Relieving with joy, Paseda mentioned a situation that surprised him most, and that has to do with beholding the woman of prayer in the kitchen making lunch for the family.

“Could you believe that with all her tight schedule, Reverend Mother Ajayi does not leave her domestic duties to anybody, especially when it comes to taking care of the stomach of the man she loves very much-her husband, Dr. Ademuyiwa Ajayi. That is not all, when guests arrive at her home, she takes it upon herself to see to their comfort, including preparing their food and other entertainment.”

In one swift breath, Paseda captured the missionary and humanitarian activities of the woman who affects lives with her Esther Ajayi Foundation.

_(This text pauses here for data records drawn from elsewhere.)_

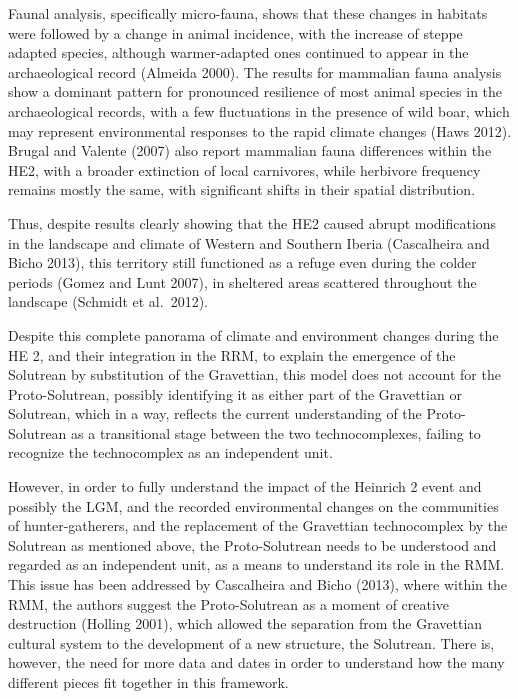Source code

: \documentclass[12pt,twoside]{reedthesis}
\begin{document}
Faunal analysis, specifically micro-fauna, shows that these changes in habitats were followed by a change in animal incidence, with the increase of steppe adapted species, although warmer-adapted ones continued to appear in the archaeological record (Almeida 2000). The results for mammalian fauna analysis show a dominant pattern for pronounced resilience of most animal species in the archaeological records, with a few fluctuations in the presence of wild boar, which may represent environmental responses to the rapid climate changes (Haws 2012). Brugal and Valente (2007) also report mammalian fauna differences within the HE2, with a broader extinction of local carnivores, while herbivore frequency remains mostly the same, with significant shifts in their spatial distribution.

Thus, despite results clearly showing that the HE2 caused abrupt modifications in the landscape and climate of Western and Southern Iberia (Cascalheira and Bicho 2013), this territory still functioned as a refuge even during the colder periods (Gomez and Lunt 2007), in sheltered areas scattered throughout the landscape (Schmidt et al.~2012).

Despite this complete panorama of climate and environment changes during the HE 2, and their integration in the RRM, to explain the emergence of the Solutrean by substitution of the Gravettian, this model does not account for the Proto-Solutrean, possibly identifying it as either part of the Gravettian or Solutrean, which in a way, reflects the current understanding of the Proto-Solutrean as a transitional stage between the two technocomplexes, failing to recognize the technocomplex as an independent unit.

However, in order to fully understand the impact of the Heinrich 2 event and possibly the LGM, and the recorded environmental changes on the communities of hunter-gatherers, and the replacement of the Gravettian technocomplex by the Solutrean as mentioned above, the Proto-Solutrean needs to be understood and regarded as an independent unit, as a means to understand its role in the RMM. This issue has been addressed by Cascalheira and Bicho (2013), where within the RMM, the authors suggest the Proto-Solutrean as a moment of creative destruction (Holling 2001), which allowed the separation from the Gravettian cultural system to the development of a new structure, the Solutrean. There is, however, the need for more data and dates in order to understand how the many different pieces fit together in this framework.
\end{document}
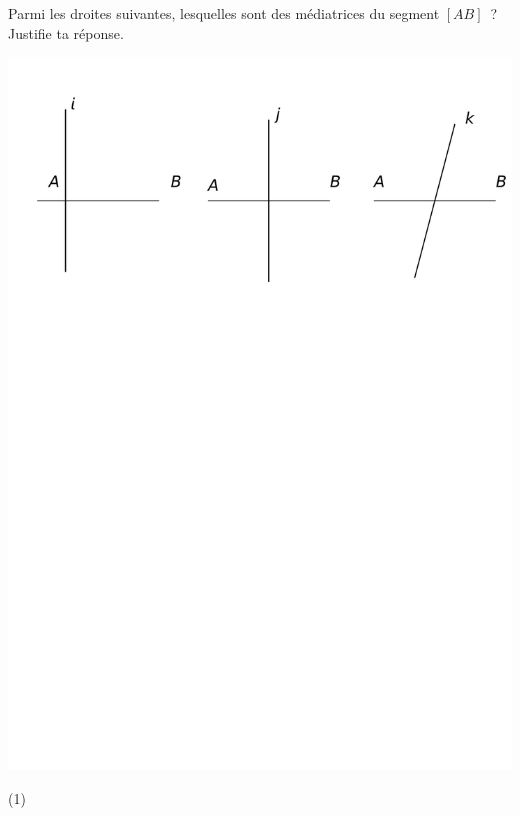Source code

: \documentclass[a4paper,11pt]{report}
\begin{document}
\begin{exop}
	{Parmi les droites suivantes, lesquelles sont des médiatrices du segment $[AB]$~?    Justifie ta réponse.
\begin{center}	
\includegraphics[scale=0.8]{media/es-10/12-4}
\end{center}
   \begin{tasks}(1)
      \task[$i$:] \hrulefill  
      \task[$j$:] \hrulefill 
       \task[$k$:] \hrulefill
\end{tasks}
  \vspace{1cm}
  \begin{center}

\end{center}}
\end{exop}
\end{document}
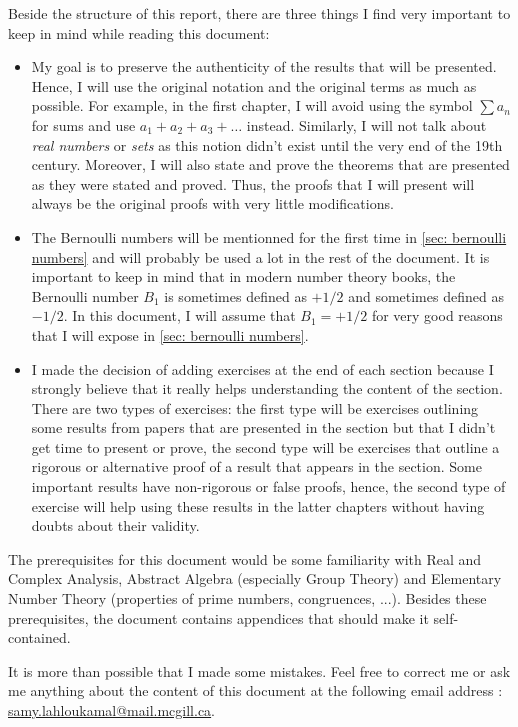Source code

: \documentclass[oneside, 12pt]{book}
\theoremstyle{plain}
\theoremstyle{definition}
\numberwithin{equation}{section}
\begin{document}
Beside the structure of this report, there are three things I find very important to keep in mind while reading this document:
\begin{itemize}
    \item My goal is to preserve the authenticity of the results that will be presented. Hence, I will use the original notation and the original terms as much as possible. For example, in the first chapter, I will avoid using the symbol $\sum a_n$ for sums and use $a_1 + a_2 + a_3 + \dots$ instead. Similarly, I will not talk about \textit{real numbers} or \textit{sets} as this notion didn't exist until the very end of the 19th century. Moreover, I will also state and prove the theorems that are presented as they were stated and proved. Thus, the proofs that I will present will always be the original proofs with very little modifications.
    \item The Bernoulli numbers will be mentionned for the first time in \autoref{sec: bernoulli numbers} and will probably be used a lot in the rest of the document. It is important to keep in mind that in modern number theory books, the Bernoulli number $B_1$ is sometimes defined as $+1/2$ and sometimes defined as $-1/2$. In this document, I will assume that $B_1 = + 1/2$ for very good reasons that I will expose in \autoref{sec: bernoulli numbers}.
    \item I made the decision of adding exercises at the end of each section because I strongly believe that it really helps understanding the content of the section. There are two types of exercises: the first type will be exercises outlining some results from papers that are presented in the section but that I didn't get time to present or prove, the second type will be exercises that outline a rigorous or alternative proof of a result that appears in the section. Some important results have non-rigorous or false proofs, hence, the second type of exercise will help using these results in the latter chapters without having doubts about their validity.
\end{itemize}

The prerequisites for this document would be some familiarity with Real and Complex Analysis, Abstract Algebra (especially Group Theory) and Elementary Number Theory (properties of prime numbers, congruences, ...). Besides these prerequisites, the document contains appendices that should make it self-contained.

It is more than possible that I made some mistakes. Feel free to correct me or ask me anything about the content of this document at the following email address : \href{mailto:samy.lahloukamal@mail.mcgill.ca}{samy.lahloukamal@mail.mcgill.ca}.
\end{document}

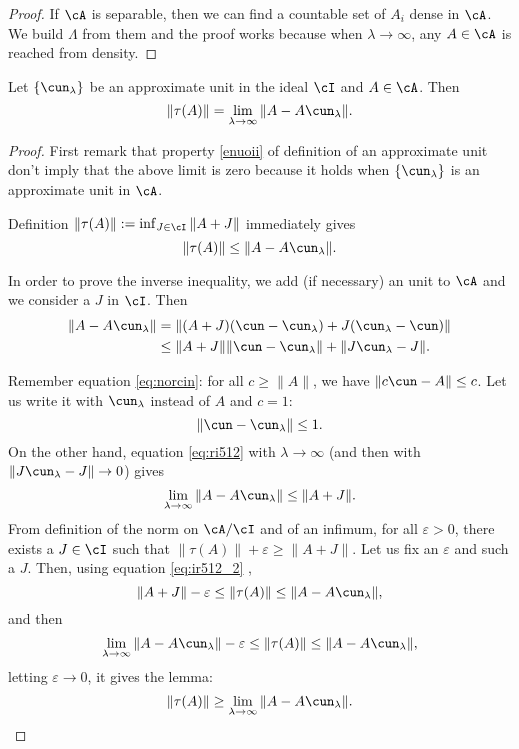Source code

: \begin{proof}
If $\cA$ is separable, then we can find a countable set of $A_i$ dense in $\cA$. We build $\Lambda$ from them and the proof works because when $\lambda\to\infty$, any $A\in\cA$ is reached from density.

\end{proof}


\begin{lemma} \label{lem:taulimA}
Let $\{ \cun_{\lambda} \}$ be an approximate unit in the ideal $\cI$ and $A\in\cA$. Then
\begin{equation}
\| \tau(A)\|=\lim_{\lambda\to\infty}\| A-A\cun_{\lambda} \|.
\end{equation}

\end{lemma}


\begin{proof}
First remark that property \ref{enuoii} of definition of an approximate unit don't imply that the above limit is zero because it holds when $\{ \cun_{\lambda} \}$ is an approximate unit in $\cA$. 

Definition $\| \tau(A) \|:=\inf_{J\in\cI}\| A+J \|$ immediately gives
\begin{equation} \label{eq:ir512_2}
  \|\tau(A)\|\leq \| A-A\cun_{\lambda} \|.
\end{equation}

In order to prove the inverse inequality, we add (if necessary) an unit to $\cA$ and we consider a $J$ in $\cI$. Then
\begin{equation} \label{eq:ri512}
\begin{split}
  \| A-A\cun_{\lambda} \|&=\| (A+J)(\cun-\cun_{\lambda})+J(\cun_{\lambda}-\cun) \|\\
                         &\leq \| A+J \|\| \cun-\cun_{\lambda} \|+\| J\cun_{\lambda}-J \|.
\end{split}
\end{equation}

Remember equation \eqref{eq:norcin}: for all $c\geq \| A \|$, we have $\| c\cun-A \|\leq c$. Let us write it  with $\cun_{\lambda}$ instead of $A$ and $c=1$:
\[ 
  \| \cun-\cun_{\lambda} \|\leq 1.
\]
On the other hand, equation \eqref{eq:ri512} with $\lambda\to\infty$ (and then with $\| J\cun_{\lambda}-J \|\to 0$) gives
\[ 
  \lim_{\lambda\to\infty}\| A-A\cun_{\lambda} \|\leq\| A+J \|.
\]
From definition of the norm on $\cA/\cI$ and of an infimum, for all $\varepsilon>0$, there exists a $J\in \cI$ such that $\| \tau(A) \|+\varepsilon\geq\| A+J \|$. Let us fix an $\varepsilon$ and such a $J$. Then, using equation \eqref{eq:ir512_2} , 
\[ 
  \| A+J \|-\varepsilon\leq\| \tau(A) \|\leq\| A-A\cun_{\lambda} \|,
\]
 and then
\[ 
  \lim_{\lambda\to\infty}\| A-A\cun_{\lambda} \|-\varepsilon \leq\| \tau(A) \|\leq\| A-A\cun_{\lambda} \|,
\]
letting $\varepsilon\to 0$, it gives the lemma:
\[ 
  \| \tau(A) \|\geq \lim_{\lambda\to\infty}\| A-A\cun_{\lambda} \|.
\]


\end{proof}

“To simplify the act of giving, Reverend Mother established the Esther Ajayi Foundation so that more people can be reached even when she is not there, and that is where people like me and Chief Dele Momodu have happily come in – to help her reach out and fulfill her God-giving calling. So far, there are innumerable number of people who have been assisted in one way or the other to get back to sound health, pay certain utility bills, get empowered to become their own bosses among many more. She is out to affect one million lives in 2018, but as at now, close to 700, 000 has been affected even as the year is yet to hit the half way mark. She is just a wonderful woman. It is for all these and many more that I christened her The Mother Theresa of Africa, Yes, I am the one who gave her that name,” Paseda said.

If you are wondering what it is like for the woman who runs Love of Christ Generation Church in Clapham, London to give, and how she feels after she has done the act, listen to Paseda:

“As far as she is concerned, giving is an attitude, and is not rocket science, so she is looking out for where to practice giving, and that’s why the Foundation has been launched in different parts of the world, including Nigeria, United Kingdom, United States of America, Ghana, Israel and recently Turkey even as the list continues to grow. And when she gives, she is even more grateful that the person who has received. She is just a different kind of woman. The inner joy she derives each time someone smiles is indescribable.”

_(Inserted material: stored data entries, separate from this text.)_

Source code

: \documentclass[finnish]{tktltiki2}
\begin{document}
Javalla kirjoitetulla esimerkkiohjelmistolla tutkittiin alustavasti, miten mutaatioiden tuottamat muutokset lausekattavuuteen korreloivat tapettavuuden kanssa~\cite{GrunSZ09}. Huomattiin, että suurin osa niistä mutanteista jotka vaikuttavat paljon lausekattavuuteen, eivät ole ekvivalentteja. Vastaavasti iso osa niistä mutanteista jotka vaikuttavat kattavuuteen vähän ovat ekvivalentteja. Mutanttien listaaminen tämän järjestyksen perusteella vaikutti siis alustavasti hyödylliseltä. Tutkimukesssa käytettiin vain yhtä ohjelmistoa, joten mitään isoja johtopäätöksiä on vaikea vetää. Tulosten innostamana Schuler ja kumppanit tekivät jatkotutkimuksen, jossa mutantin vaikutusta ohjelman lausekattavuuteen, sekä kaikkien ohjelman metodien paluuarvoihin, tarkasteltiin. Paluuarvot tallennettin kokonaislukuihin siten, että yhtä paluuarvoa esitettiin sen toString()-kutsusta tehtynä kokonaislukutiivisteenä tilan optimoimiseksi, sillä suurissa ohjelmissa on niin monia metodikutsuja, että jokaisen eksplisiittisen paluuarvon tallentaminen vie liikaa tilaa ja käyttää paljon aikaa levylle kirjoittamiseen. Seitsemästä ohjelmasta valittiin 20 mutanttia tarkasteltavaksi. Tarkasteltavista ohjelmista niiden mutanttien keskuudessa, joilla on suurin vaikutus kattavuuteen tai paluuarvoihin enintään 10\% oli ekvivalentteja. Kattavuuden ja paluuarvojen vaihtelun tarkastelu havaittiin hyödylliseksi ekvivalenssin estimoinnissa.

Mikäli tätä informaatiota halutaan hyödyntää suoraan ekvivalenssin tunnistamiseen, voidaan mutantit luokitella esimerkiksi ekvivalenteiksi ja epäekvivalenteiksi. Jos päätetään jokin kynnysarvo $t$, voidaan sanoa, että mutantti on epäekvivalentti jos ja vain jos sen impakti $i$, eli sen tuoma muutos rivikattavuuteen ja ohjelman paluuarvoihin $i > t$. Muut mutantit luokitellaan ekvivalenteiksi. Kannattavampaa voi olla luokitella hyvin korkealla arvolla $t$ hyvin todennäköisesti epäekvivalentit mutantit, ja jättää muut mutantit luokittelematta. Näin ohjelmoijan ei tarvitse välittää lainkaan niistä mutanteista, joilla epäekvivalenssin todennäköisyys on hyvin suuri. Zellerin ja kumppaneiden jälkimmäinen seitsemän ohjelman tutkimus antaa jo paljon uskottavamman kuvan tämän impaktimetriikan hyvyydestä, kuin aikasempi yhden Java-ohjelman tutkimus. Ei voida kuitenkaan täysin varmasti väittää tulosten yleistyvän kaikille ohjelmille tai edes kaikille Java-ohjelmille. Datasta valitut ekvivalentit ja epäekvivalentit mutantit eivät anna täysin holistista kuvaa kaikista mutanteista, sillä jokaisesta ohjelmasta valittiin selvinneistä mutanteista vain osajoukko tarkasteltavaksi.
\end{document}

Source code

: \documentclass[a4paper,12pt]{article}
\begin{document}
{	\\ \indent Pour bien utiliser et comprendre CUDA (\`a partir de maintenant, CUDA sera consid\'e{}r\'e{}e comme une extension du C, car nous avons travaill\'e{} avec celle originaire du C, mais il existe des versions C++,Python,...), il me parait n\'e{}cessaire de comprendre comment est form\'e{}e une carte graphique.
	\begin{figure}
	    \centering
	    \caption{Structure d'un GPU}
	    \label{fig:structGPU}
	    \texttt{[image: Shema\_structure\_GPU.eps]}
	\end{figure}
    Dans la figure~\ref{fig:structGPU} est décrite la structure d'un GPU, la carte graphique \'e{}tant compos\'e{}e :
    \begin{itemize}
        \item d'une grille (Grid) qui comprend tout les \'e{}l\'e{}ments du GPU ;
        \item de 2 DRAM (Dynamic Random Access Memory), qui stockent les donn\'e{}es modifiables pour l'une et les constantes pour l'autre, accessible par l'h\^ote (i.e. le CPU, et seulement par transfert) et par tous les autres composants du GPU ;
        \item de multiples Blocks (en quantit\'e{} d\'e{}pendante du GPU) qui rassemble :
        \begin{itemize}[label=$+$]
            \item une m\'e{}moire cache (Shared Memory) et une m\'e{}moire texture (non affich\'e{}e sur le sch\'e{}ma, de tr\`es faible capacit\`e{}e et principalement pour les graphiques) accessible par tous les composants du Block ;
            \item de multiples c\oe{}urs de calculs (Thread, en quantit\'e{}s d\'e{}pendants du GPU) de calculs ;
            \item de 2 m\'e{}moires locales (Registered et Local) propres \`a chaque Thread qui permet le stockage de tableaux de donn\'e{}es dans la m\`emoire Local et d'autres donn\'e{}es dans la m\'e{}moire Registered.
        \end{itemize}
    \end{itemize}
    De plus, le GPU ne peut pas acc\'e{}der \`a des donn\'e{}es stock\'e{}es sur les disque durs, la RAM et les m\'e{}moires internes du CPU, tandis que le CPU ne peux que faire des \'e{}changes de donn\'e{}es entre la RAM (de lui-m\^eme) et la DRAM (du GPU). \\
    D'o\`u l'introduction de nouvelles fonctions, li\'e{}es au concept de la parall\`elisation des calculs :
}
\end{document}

You need to see Abiodun Paseda laugh when the issue of whether Reverend Mother Ajayi will one day delve into politics considering her growing popularity within and outside Nigeria. He mentioned that the Reverend Mother he knows will never go into politics.

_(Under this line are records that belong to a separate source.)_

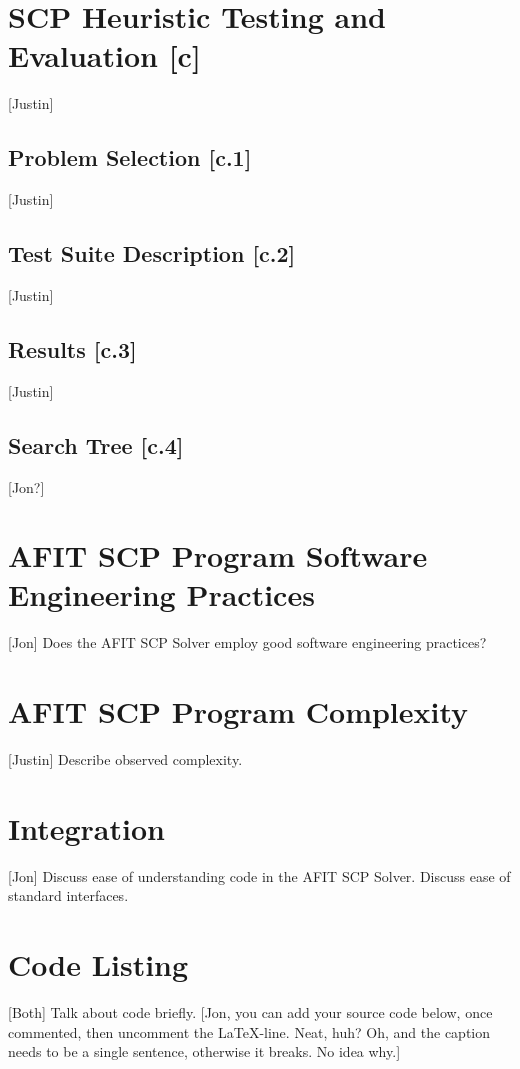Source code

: \documentclass[12pt]{article}
\begin{document}
\section{SCP Heuristic Testing and Evaluation [c]} \label{scn:design}

[Justin]
\subsection{Problem Selection [c.1]}
[Justin]
\subsection{Test Suite Description [c.2]}
[Justin]
\subsection{Results [c.3]}
[Justin]
\subsection{Search Tree [c.4]} [Jon?]
\section{AFIT SCP Program Software Engineering Practices} \label{scn:design}

[Jon] Does the AFIT SCP Solver employ good software engineering practices?

\section{AFIT SCP Program Complexity} \label{scn:design}

[Justin] Describe observed complexity.

\section{Integration} \label{scn:design}

[Jon] Discuss ease of understanding code in the AFIT SCP Solver. Discuss ease of standard interfaces.

\pagebreak
\appendix		%

\section{Code Listing}

[Both] Talk about code briefly.
[Jon, you can add your source code below, once commented, then uncomment the \LaTeX -line. Neat, huh? Oh, and the caption needs to be a single sentence, otherwise it breaks. No idea why.]
%



\end{document}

“No way, politics is not for her. She distastes the intrigues that play out in politicking as well as the lies that come with it. She believes that at one time or another, one may be forced to compromise and tell lies or do some things untoward before in the bid to be diplomatic or ‘playing politics’ like they use to say. So politics is a no no for her. No one should bother asking her to take up politics because she will disappoint you with a capital NO answer.”

He continues: “She is a very contended woman, and enjoys the ministry she supervises as well as the immediate family God has blessed her with – a team of two sons and two daughters, grandchildren with a retinue of adopted ones here and there.”

Reverend Mother Ajayi at the Seed Orphanage Home

Reverend Ajayi will on Saturday July 28, 2018 in the beautiful city of New York hosts her ministry’s yearly convention tagged Celebrating the Comforter 2018. The meeting is also tailored towards her efforts in unifying the ‘white garment’ churches, especially the Cherubim and Seraphim and the Celestial churches. It is her greatest desire to make the whole world understand that white garment churches have nothing to do with anything fetish but believe and walk in the direction of the Word of God.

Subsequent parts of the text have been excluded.